[Plain-text document sources]

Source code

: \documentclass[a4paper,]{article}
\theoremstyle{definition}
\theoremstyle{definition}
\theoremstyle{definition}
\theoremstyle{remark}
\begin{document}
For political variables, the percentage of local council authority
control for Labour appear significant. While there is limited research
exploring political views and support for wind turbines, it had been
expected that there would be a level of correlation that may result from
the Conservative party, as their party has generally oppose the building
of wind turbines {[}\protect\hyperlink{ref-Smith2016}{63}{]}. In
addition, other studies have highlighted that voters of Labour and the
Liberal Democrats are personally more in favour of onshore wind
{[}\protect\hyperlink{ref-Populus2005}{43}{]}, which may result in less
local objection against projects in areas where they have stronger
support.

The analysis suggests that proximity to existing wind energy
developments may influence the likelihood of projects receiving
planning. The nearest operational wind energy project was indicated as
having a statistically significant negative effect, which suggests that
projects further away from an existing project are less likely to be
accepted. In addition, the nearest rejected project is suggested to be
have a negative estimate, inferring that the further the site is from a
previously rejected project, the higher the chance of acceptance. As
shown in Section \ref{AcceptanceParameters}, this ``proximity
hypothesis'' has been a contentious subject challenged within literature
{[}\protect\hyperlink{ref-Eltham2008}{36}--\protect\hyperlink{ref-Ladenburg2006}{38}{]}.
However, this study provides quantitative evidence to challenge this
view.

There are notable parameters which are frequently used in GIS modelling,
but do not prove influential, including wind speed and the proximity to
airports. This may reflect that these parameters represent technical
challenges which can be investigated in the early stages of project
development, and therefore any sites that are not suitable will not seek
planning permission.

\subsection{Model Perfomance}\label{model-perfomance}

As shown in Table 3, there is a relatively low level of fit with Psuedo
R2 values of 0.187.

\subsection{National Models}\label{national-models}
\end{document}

### GOAL OF THE EXERCISE:
Exactly repeat the lines above, from the opening line through the one with "For political variables, the", and include nothing else.

### RESULT OF THE EXERCISE:
Source code

: \documentclass[a4paper,]{article}
\theoremstyle{definition}
\theoremstyle{definition}
\theoremstyle{definition}
\theoremstyle{remark}
\begin{document}
For political variables, the percentage of local council authority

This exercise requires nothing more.